运行start-all.sh时会依次调用start-slaves.sh->slave.sh
在要启动worker的机器上执行spark-slave.shspark-daemon.sh ->spark-class
最终在目标机器上执行:
/opt/module/jdk1.8.0/bin/java -cp /opt/module/spark-standalone/conf/:/opt/module/spark-standalone/jars/* -Dspark.deploy.recoveryMode=ZOOKEEPER -Dspark.deploy.zookeeper.url=dai102:2181,dai103:2181,dai104:2181 -Dspark.deploy.zookeeper.dir=/spark_dai -Xmx1g org.apache.spark.deploy.worker.Worker --webui-port 8081 spark://dai102:7077
建议配合master启动流程一起食用
spark Standalone master启动流程
https://blog.csdn.net/Mr_kidBK/article/details/105131444
- 构建解析参数的实例 (与master过程相同,在此不再进行过多赘述)
- 启动 Rpc 环境和 Rpc 终端
def main(argStrings: Array[String]) {
Utils.initDaemon(log)
val conf = new SparkConf
// 构建解析参数的实例
val args = new WorkerArguments(argStrings, conf)
// 启动 Rpc 环境和 Rpc 终端
val rpcEnv = startRpcEnvAndEndpoint(args.host, args.port, args.webUiPort, args.cores,
args.memory, args.masters, args.workDir, conf = conf)
rpcEnv.awaitTermination()
}
我们都知道nettyrpc在一个生命周期中会先被调用构造方法和onstart方法
构造方法没什么可看的,都是一些配置。
主要是onstart方法
- 检查 Worker 是否未注册
- 创建工作目录
- 启动 shuffle 服务
- 创建 Worker UI
- 向 Master 注册 Worker (核心逻辑)
override def onStart() {
// 第一次启动要求 Worker 未注册
assert(!registered)
logInfo("Starting Spark worker %s:%d with %d cores, %s RAM".format(
host, port, cores, Utils.megabytesToString(memory)))

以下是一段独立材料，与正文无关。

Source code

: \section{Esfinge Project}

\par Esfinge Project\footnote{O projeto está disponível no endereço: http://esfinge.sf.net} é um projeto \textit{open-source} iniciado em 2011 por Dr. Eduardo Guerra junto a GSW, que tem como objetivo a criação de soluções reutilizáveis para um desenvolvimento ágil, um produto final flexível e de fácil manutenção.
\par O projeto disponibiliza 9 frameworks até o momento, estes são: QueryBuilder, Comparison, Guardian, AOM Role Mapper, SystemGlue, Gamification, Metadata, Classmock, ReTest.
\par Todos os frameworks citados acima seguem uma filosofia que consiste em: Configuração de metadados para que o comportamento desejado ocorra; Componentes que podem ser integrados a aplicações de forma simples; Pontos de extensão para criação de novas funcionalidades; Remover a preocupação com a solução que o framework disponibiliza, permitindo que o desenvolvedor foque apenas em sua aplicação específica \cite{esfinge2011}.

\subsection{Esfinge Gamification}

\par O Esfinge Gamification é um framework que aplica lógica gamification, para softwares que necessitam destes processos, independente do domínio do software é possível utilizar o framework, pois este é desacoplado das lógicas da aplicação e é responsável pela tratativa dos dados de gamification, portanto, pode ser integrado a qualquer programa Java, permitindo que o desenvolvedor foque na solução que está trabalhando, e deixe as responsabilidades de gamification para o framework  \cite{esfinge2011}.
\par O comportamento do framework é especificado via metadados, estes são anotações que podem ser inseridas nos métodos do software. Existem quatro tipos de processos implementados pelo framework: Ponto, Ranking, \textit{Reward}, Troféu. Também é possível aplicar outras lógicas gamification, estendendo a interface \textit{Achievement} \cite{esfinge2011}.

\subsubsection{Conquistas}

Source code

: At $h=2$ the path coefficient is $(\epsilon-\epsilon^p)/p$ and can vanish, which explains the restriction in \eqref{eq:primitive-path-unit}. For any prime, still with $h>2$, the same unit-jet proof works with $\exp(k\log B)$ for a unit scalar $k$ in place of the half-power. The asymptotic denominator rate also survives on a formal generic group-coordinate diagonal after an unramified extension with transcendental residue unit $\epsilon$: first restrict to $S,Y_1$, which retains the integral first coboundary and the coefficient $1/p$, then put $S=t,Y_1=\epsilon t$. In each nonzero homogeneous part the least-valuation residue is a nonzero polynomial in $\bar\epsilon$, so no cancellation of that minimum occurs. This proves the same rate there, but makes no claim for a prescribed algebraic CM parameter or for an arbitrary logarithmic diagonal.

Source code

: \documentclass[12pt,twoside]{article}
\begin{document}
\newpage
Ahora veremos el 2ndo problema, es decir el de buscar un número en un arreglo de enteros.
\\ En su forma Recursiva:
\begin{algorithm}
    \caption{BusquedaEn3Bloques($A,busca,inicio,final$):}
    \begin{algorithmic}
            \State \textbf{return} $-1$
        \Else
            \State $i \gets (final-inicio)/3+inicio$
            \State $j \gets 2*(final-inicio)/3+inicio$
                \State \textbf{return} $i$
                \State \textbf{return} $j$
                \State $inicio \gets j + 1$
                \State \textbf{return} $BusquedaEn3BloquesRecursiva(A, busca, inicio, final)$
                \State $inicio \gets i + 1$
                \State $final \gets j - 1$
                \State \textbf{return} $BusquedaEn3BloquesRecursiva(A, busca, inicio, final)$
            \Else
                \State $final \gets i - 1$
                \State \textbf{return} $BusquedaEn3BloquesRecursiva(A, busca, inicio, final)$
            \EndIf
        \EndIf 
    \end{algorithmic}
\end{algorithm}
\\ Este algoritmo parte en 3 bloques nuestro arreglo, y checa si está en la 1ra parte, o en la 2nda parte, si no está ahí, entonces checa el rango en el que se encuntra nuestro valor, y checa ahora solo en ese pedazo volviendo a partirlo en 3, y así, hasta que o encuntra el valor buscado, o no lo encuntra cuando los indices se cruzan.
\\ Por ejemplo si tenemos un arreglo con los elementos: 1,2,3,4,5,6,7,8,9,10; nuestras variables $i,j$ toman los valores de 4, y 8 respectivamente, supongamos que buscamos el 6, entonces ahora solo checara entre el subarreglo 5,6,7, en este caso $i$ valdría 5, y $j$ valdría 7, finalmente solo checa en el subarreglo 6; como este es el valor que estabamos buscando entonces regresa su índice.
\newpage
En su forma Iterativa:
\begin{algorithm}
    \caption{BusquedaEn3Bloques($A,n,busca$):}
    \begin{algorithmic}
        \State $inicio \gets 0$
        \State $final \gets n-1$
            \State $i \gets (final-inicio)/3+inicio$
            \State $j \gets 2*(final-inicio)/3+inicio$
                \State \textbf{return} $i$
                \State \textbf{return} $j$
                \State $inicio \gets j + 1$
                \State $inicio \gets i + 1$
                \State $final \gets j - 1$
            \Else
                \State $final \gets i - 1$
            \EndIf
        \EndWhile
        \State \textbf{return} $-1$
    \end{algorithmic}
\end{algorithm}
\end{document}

logInfo(s"Running Spark version ${org.apache.spark.SPARK_VERSION}")
logInfo("Spark home: " + sparkHome)
// 创建工作目录
createWorkDir()
// 如果可以用, 则启动 shuffle 服务
shuffleService.startIfEnabled()
// Worker的 WebUI(master 8080 worker 8081 job 4040)
webUi = new WorkerWebUI(this, workDir, webUiPort)
webUi.bind()
workerWebUiUrl = s"http://$publicAddress:${webUi.boundPort}"
// 向 Master 注册 Worker (核心逻辑) ->
registerWithMaster()
metricsSystem.registerSource(workerSource)
metricsSystem.start()
// Attach the worker metrics servlet handler to the web ui after the metrics system is started.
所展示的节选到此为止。